[Start of Attachment]
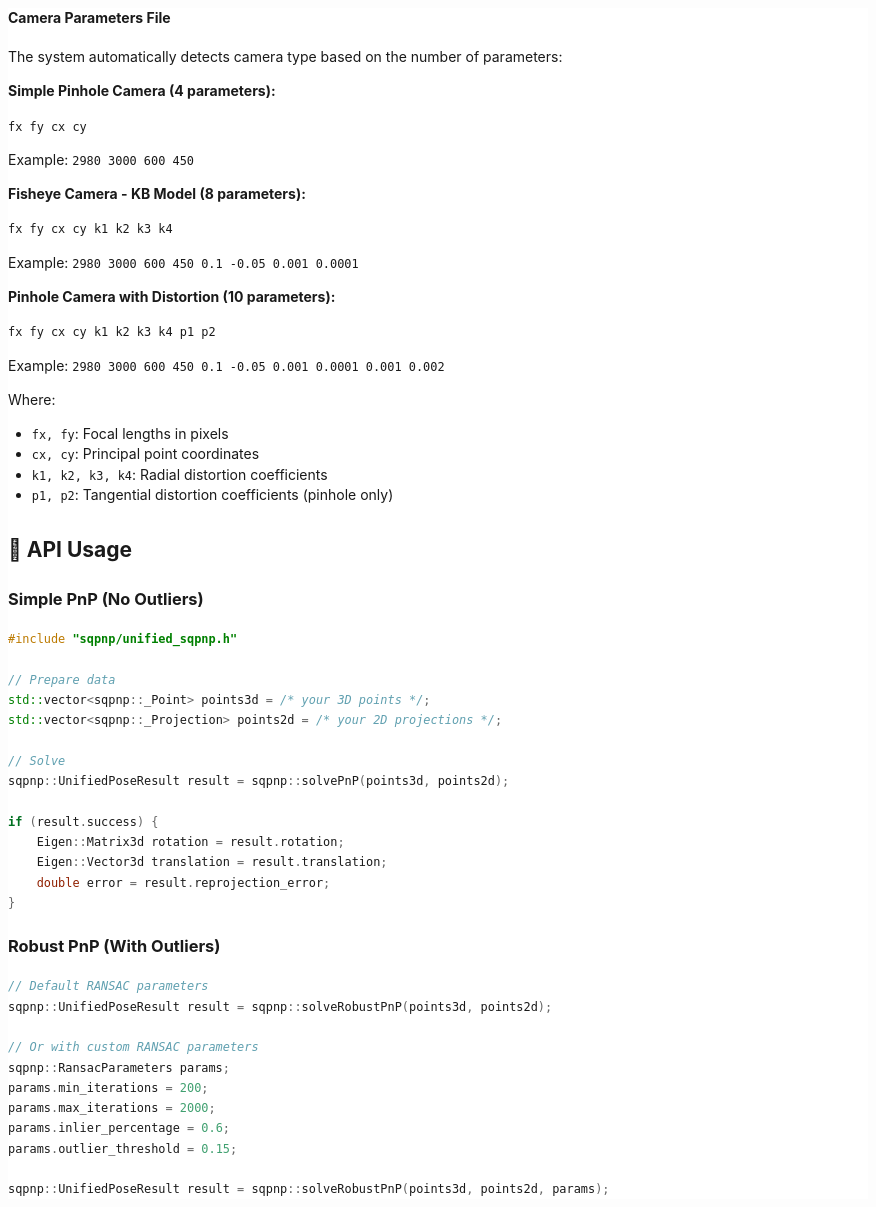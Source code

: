 #### Camera Parameters File

The system automatically detects camera type based on the number of parameters:

**Simple Pinhole Camera (4 parameters):**
```
fx fy cx cy
```
Example: `2980 3000 600 450`

**Fisheye Camera - KB Model (8 parameters):**
```
fx fy cx cy k1 k2 k3 k4
```
Example: `2980 3000 600 450 0.1 -0.05 0.001 0.0001`

**Pinhole Camera with Distortion (10 parameters):**
```
fx fy cx cy k1 k2 k3 k4 p1 p2
```
Example: `2980 3000 600 450 0.1 -0.05 0.001 0.0001 0.001 0.002`

Where:
- `fx, fy`: Focal lengths in pixels
- `cx, cy`: Principal point coordinates
- `k1, k2, k3, k4`: Radial distortion coefficients
- `p1, p2`: Tangential distortion coefficients (pinhole only)

## 📖 API Usage

### Simple PnP (No Outliers)

```cpp
#include "sqpnp/unified_sqpnp.h"

// Prepare data
std::vector<sqpnp::_Point> points3d = /* your 3D points */;
std::vector<sqpnp::_Projection> points2d = /* your 2D projections */;

// Solve
sqpnp::UnifiedPoseResult result = sqpnp::solvePnP(points3d, points2d);

if (result.success) {
    Eigen::Matrix3d rotation = result.rotation;
    Eigen::Vector3d translation = result.translation;
    double error = result.reprojection_error;
}
```

### Robust PnP (With Outliers)

```cpp
// Default RANSAC parameters
sqpnp::UnifiedPoseResult result = sqpnp::solveRobustPnP(points3d, points2d);

// Or with custom RANSAC parameters
sqpnp::RansacParameters params;
params.min_iterations = 200;
params.max_iterations = 2000;
params.inlier_percentage = 0.6;
params.outlier_threshold = 0.15;

sqpnp::UnifiedPoseResult result = sqpnp::solveRobustPnP(points3d, points2d, params);
```
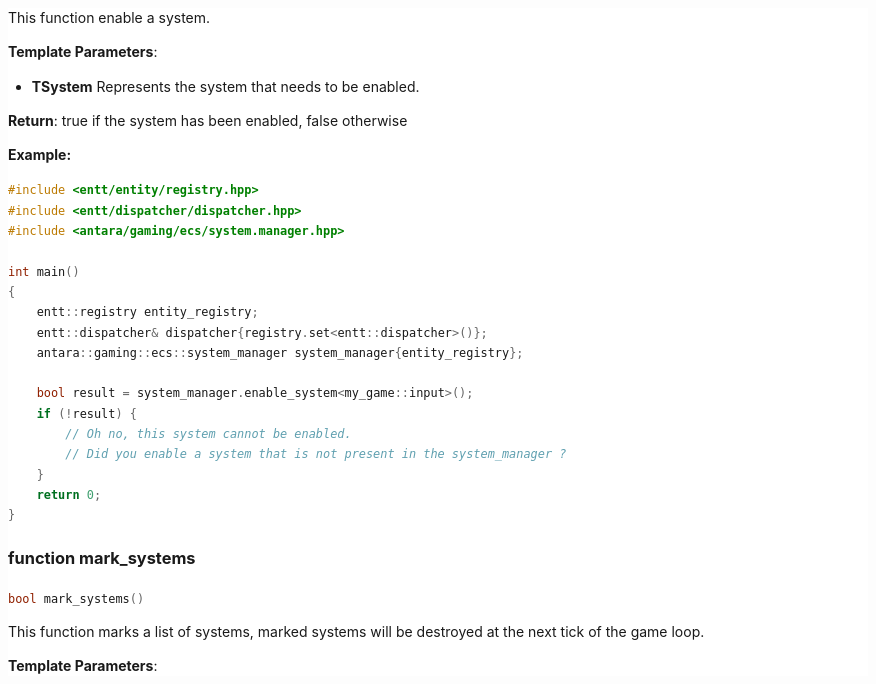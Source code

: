 This function enable a system. 




**Template Parameters**: 

  * **TSystem** Represents the system that needs to be enabled.



**Return**: true if the system has been enabled, false otherwise 



















**Example:**

```cpp
#include <entt/entity/registry.hpp>
#include <entt/dispatcher/dispatcher.hpp>
#include <antara/gaming/ecs/system.manager.hpp>

int main()
{
    entt::registry entity_registry;
    entt::dispatcher& dispatcher{registry.set<entt::dispatcher>()};
    antara::gaming::ecs::system_manager system_manager{entity_registry};

    bool result = system_manager.enable_system<my_game::input>();
    if (!result) {
        // Oh no, this system cannot be enabled.
        // Did you enable a system that is not present in the system_manager ?
    }
    return 0;
}
```


### function mark_systems

```cpp
bool mark_systems()
```

This function marks a list of systems, marked systems will be destroyed at the next tick of the game loop. 




**Template Parameters**: 
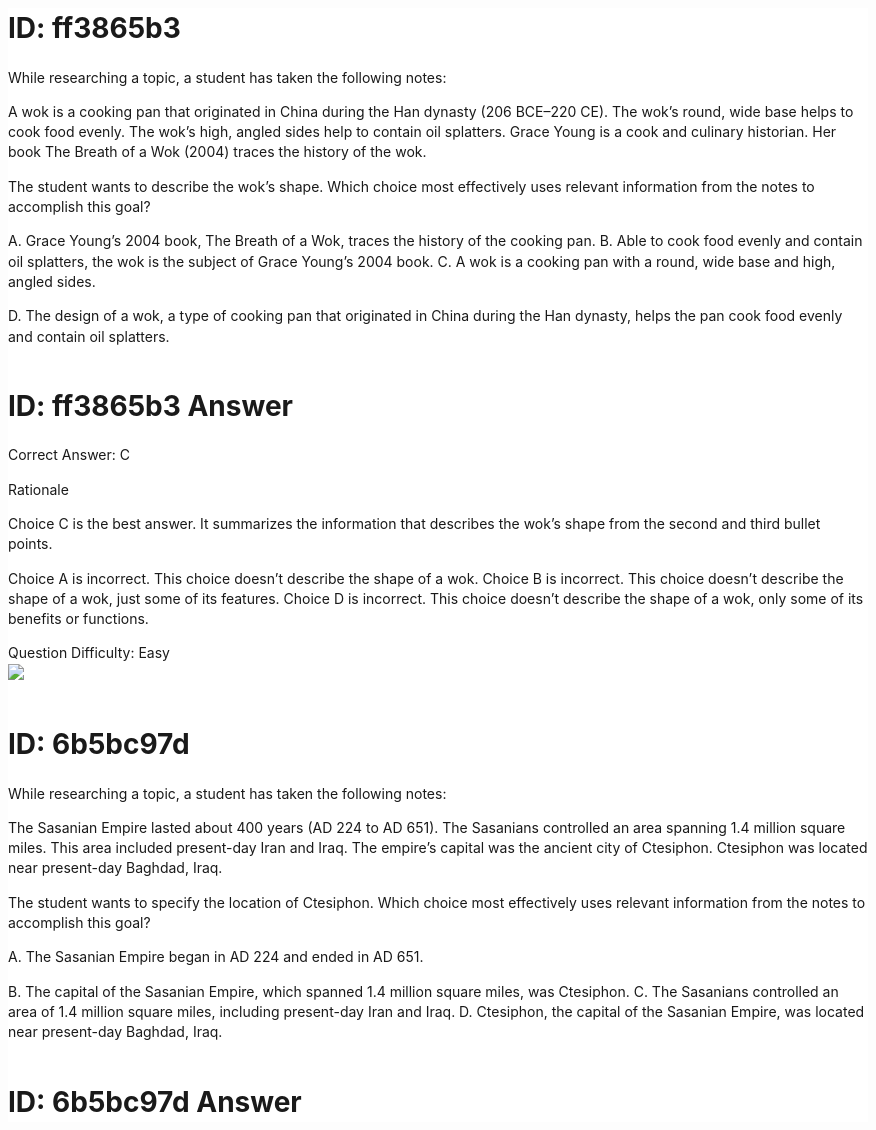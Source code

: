 # ID: ff3865b3  

While researching a topic, a student has taken the following notes:  

A wok is a cooking pan that originated in China during the Han dynasty (206 BCE–220 CE). The wok’s round, wide base helps to cook food evenly. The wok’s high, angled sides help to contain oil splatters. Grace Young is a cook and culinary historian. Her book The Breath of a Wok (2004) traces the history of the wok.  

The student wants to describe the wok’s shape. Which choice most effectively uses relevant information from the notes to accomplish this goal?  

A. Grace Young’s 2004 book, The Breath of a Wok, traces the history of the cooking pan. B. Able to cook food evenly and contain oil splatters, the wok is the subject of Grace Young’s 2004 book. C. A wok is a cooking pan with a round, wide base and high, angled sides.  

D. The design of a wok, a type of cooking pan that originated in China during the Han dynasty, helps the pan cook food evenly and contain oil splatters.  

# ID: ff3865b3 Answer  

Correct Answer: C  

Rationale  

Choice C is the best answer. It summarizes the information that describes the wok’s shape from the second and third bullet points.  

Choice A is incorrect. This choice doesn’t describe the shape of a wok. Choice B is incorrect. This choice doesn’t describe the shape of a wok, just some of its features. Choice D is incorrect. This choice doesn’t describe the shape of a wok, only some of its benefits or functions.  

Question Difficulty: Easy  
![](https://cdn-mineru.openxlab.org.cn/model-mineru/prod/3b43bd5775982a6616908301faa6766a0755629d94945912a4be0e1ce4e612ed.jpg)  

# ID: 6b5bc97d  

While researching a topic, a student has taken the following notes:  

The Sasanian Empire lasted about 400 years (AD 224 to AD 651). The Sasanians controlled an area spanning 1.4 million square miles. This area included present-day Iran and Iraq. The empire’s capital was the ancient city of Ctesiphon. Ctesiphon was located near present-day Baghdad, Iraq.  

The student wants to specify the location of Ctesiphon. Which choice most effectively uses relevant information from the notes to accomplish this goal?  

A. The Sasanian Empire began in AD 224 and ended in AD 651.  

B. The capital of the Sasanian Empire, which spanned 1.4 million square miles, was Ctesiphon. C. The Sasanians controlled an area of 1.4 million square miles, including present-day Iran and Iraq. D. Ctesiphon, the capital of the Sasanian Empire, was located near present-day Baghdad, Iraq.  

# ID: 6b5bc97d Answer  
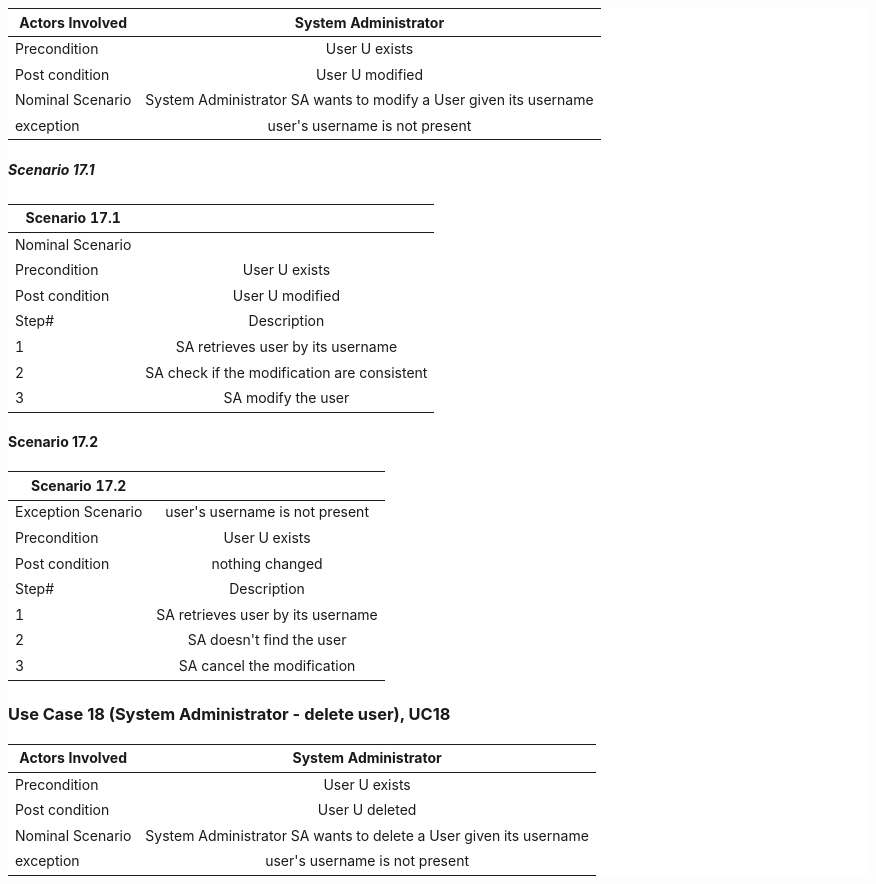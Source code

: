| Actors Involved        | System Administrator |
| ------------- |:-------------:| 
|  Precondition     | User U exists |
|  Post condition   | User U modified |
|  Nominal Scenario | System Administrator SA wants to modify a User given its username |
|  exception        | user's username is not present |

##### Scenario 17.1

| Scenario 17.1 | |
| ------------- |:-------------:| 
| Nominal Scenario | | 
| Precondition     | User U exists |
| Post condition   | User U modified |
| Step#        	   | Description  |
|  1	 | SA retrieves user by its username |
|  2     | SA check if the modification are consistent |
|  3     | SA modify the user | 

#### Scenario 17.2

| Scenario 17.2 | |
| ------------- |:-------------:| 
| Exception Scenario | user's username is not present | 
| Precondition     | User U exists |
| Post condition   | nothing changed |
| Step#        	   | Description  |
|  1	 | SA retrieves user by its username |
|  2     | SA doesn't find the user |
|  3     | SA cancel the modification |

### Use Case 18 (System Administrator - delete user), UC18

| Actors Involved        | System Administrator |
| ------------- |:-------------:| 
|  Precondition     | User U exists |
|  Post condition   | User U deleted |
|  Nominal Scenario | System Administrator SA wants to delete a User given its username |
|  exception        | user's username is not present |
[End of Attachment]
Could you output all the entries above exactly as written, leaving out the pictures?

Solution for this task:
Source code

: #### Camera Parameters File

The system automatically detects camera type based on the number of parameters:

**Simple Pinhole Camera (4 parameters):**
```
fx fy cx cy
```
Example: `2980 3000 600 450`

**Fisheye Camera - KB Model (8 parameters):**
```
fx fy cx cy k1 k2 k3 k4
```
Example: `2980 3000 600 450 0.1 -0.05 0.001 0.0001`

**Pinhole Camera with Distortion (10 parameters):**
```
fx fy cx cy k1 k2 k3 k4 p1 p2
```
Example: `2980 3000 600 450 0.1 -0.05 0.001 0.0001 0.001 0.002`

Where:
- `fx, fy`: Focal lengths in pixels
- `cx, cy`: Principal point coordinates
- `k1, k2, k3, k4`: Radial distortion coefficients
- `p1, p2`: Tangential distortion coefficients (pinhole only)

## 📖 API Usage

### Simple PnP (No Outliers)

```cpp
#include "sqpnp/unified_sqpnp.h"

// Prepare data
std::vector<sqpnp::_Point> points3d = /* your 3D points */;
std::vector<sqpnp::_Projection> points2d = /* your 2D projections */;

// Solve
sqpnp::UnifiedPoseResult result = sqpnp::solvePnP(points3d, points2d);

if (result.success) {
    Eigen::Matrix3d rotation = result.rotation;
    Eigen::Vector3d translation = result.translation;
    double error = result.reprojection_error;
}
```

### Robust PnP (With Outliers)

```cpp
// Default RANSAC parameters
sqpnp::UnifiedPoseResult result = sqpnp::solveRobustPnP(points3d, points2d);

// Or with custom RANSAC parameters
sqpnp::RansacParameters params;
params.min_iterations = 200;
params.max_iterations = 2000;
params.inlier_percentage = 0.6;
params.outlier_threshold = 0.15;

sqpnp::UnifiedPoseResult result = sqpnp::solveRobustPnP(points3d, points2d, params);
```
Source code

: This function enable a system. 




**Template Parameters**: 

  * **TSystem** Represents the system that needs to be enabled.



**Return**: true if the system has been enabled, false otherwise 



















**Example:**

```cpp
#include <entt/entity/registry.hpp>
#include <entt/dispatcher/dispatcher.hpp>
#include <antara/gaming/ecs/system.manager.hpp>

int main()
{
    entt::registry entity_registry;
    entt::dispatcher& dispatcher{registry.set<entt::dispatcher>()};
    antara::gaming::ecs::system_manager system_manager{entity_registry};

    bool result = system_manager.enable_system<my_game::input>();
    if (!result) {
        // Oh no, this system cannot be enabled.
        // Did you enable a system that is not present in the system_manager ?
    }
    return 0;
}
```


### function mark_systems

```cpp
bool mark_systems()
```

This function marks a list of systems, marked systems will be destroyed at the next tick of the game loop. 




**Template Parameters**: 
Source code

: # ID: ff3865b3  

While researching a topic, a student has taken the following notes:  

A wok is a cooking pan that originated in China during the Han dynasty (206 BCE–220 CE). The wok’s round, wide base helps to cook food evenly. The wok’s high, angled sides help to contain oil splatters. Grace Young is a cook and culinary historian. Her book The Breath of a Wok (2004) traces the history of the wok.  

The student wants to describe the wok’s shape. Which choice most effectively uses relevant information from the notes to accomplish this goal?  

A. Grace Young’s 2004 book, The Breath of a Wok, traces the history of the cooking pan. B. Able to cook food evenly and contain oil splatters, the wok is the subject of Grace Young’s 2004 book. C. A wok is a cooking pan with a round, wide base and high, angled sides.  

D. The design of a wok, a type of cooking pan that originated in China during the Han dynasty, helps the pan cook food evenly and contain oil splatters.  

# ID: ff3865b3 Answer  

Correct Answer: C  

Rationale  

Choice C is the best answer. It summarizes the information that describes the wok’s shape from the second and third bullet points.  

Choice A is incorrect. This choice doesn’t describe the shape of a wok. Choice B is incorrect. This choice doesn’t describe the shape of a wok, just some of its features. Choice D is incorrect. This choice doesn’t describe the shape of a wok, only some of its benefits or functions.  

Question Difficulty: Easy  
![](https://cdn-mineru.openxlab.org.cn/model-mineru/prod/3b43bd5775982a6616908301faa6766a0755629d94945912a4be0e1ce4e612ed.jpg)  

# ID: 6b5bc97d  

While researching a topic, a student has taken the following notes:  

The Sasanian Empire lasted about 400 years (AD 224 to AD 651). The Sasanians controlled an area spanning 1.4 million square miles. This area included present-day Iran and Iraq. The empire’s capital was the ancient city of Ctesiphon. Ctesiphon was located near present-day Baghdad, Iraq.  

The student wants to specify the location of Ctesiphon. Which choice most effectively uses relevant information from the notes to accomplish this goal?  

A. The Sasanian Empire began in AD 224 and ended in AD 651.  

B. The capital of the Sasanian Empire, which spanned 1.4 million square miles, was Ctesiphon. C. The Sasanians controlled an area of 1.4 million square miles, including present-day Iran and Iraq. D. Ctesiphon, the capital of the Sasanian Empire, was located near present-day Baghdad, Iraq.  

# ID: 6b5bc97d Answer  
Source code

:| Actors Involved        | System Administrator |
| ------------- |:-------------:| 
|  Precondition     | User U exists |
|  Post condition   | User U modified |
|  Nominal Scenario | System Administrator SA wants to modify a User given its username |
|  exception        | user's username is not present |

##### Scenario 17.1

| Scenario 17.1 | |
| ------------- |:-------------:| 
| Nominal Scenario | | 
| Precondition     | User U exists |
| Post condition   | User U modified |
| Step#        	   | Description  |
|  1	 | SA retrieves user by its username |
|  2     | SA check if the modification are consistent |
|  3     | SA modify the user | 

#### Scenario 17.2

| Scenario 17.2 | |
| ------------- |:-------------:| 
| Exception Scenario | user's username is not present | 
| Precondition     | User U exists |
| Post condition   | nothing changed |
| Step#        	   | Description  |
|  1	 | SA retrieves user by its username |
|  2     | SA doesn't find the user |
|  3     | SA cancel the modification |

### Use Case 18 (System Administrator - delete user), UC18

| Actors Involved        | System Administrator |
| ------------- |:-------------:| 
|  Precondition     | User U exists |
|  Post condition   | User U deleted |
|  Nominal Scenario | System Administrator SA wants to delete a User given its username |
|  exception        | user's username is not present |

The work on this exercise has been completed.